Return every line from the listing where the word "Studierenden" occurs.
BEGIN
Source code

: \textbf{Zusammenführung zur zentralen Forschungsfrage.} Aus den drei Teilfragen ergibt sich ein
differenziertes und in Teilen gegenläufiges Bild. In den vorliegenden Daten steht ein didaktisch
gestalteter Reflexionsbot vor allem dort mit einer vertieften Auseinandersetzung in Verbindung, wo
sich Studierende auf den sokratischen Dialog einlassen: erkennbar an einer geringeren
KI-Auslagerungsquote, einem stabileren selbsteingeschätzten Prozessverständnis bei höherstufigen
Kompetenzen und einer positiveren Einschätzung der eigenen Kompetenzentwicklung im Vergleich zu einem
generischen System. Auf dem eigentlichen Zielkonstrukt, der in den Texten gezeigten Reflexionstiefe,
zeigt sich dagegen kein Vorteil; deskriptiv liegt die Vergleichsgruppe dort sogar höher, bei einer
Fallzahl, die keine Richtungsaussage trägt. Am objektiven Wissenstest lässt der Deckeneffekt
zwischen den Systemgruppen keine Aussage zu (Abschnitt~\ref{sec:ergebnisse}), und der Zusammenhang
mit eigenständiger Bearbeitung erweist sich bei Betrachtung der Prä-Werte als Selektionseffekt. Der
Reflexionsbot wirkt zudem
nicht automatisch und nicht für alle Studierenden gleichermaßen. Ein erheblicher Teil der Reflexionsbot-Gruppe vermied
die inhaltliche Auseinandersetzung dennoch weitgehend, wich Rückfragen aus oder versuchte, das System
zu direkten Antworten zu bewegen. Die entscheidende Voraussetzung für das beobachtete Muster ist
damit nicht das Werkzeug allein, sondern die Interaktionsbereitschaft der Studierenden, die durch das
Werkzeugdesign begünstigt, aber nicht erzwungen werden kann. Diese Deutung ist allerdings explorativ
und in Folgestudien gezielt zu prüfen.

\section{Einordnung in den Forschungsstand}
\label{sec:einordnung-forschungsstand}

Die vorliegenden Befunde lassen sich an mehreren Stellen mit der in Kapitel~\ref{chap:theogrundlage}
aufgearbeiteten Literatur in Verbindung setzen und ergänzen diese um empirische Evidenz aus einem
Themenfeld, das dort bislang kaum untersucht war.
END
Exercise response:
nicht automatisch und nicht für alle Studierenden gleichermaßen. Ein erheblicher Teil der Reflexionsbot-Gruppe vermied
damit nicht das Werkzeug allein, sondern die Interaktionsbereitschaft der Studierenden, die durch das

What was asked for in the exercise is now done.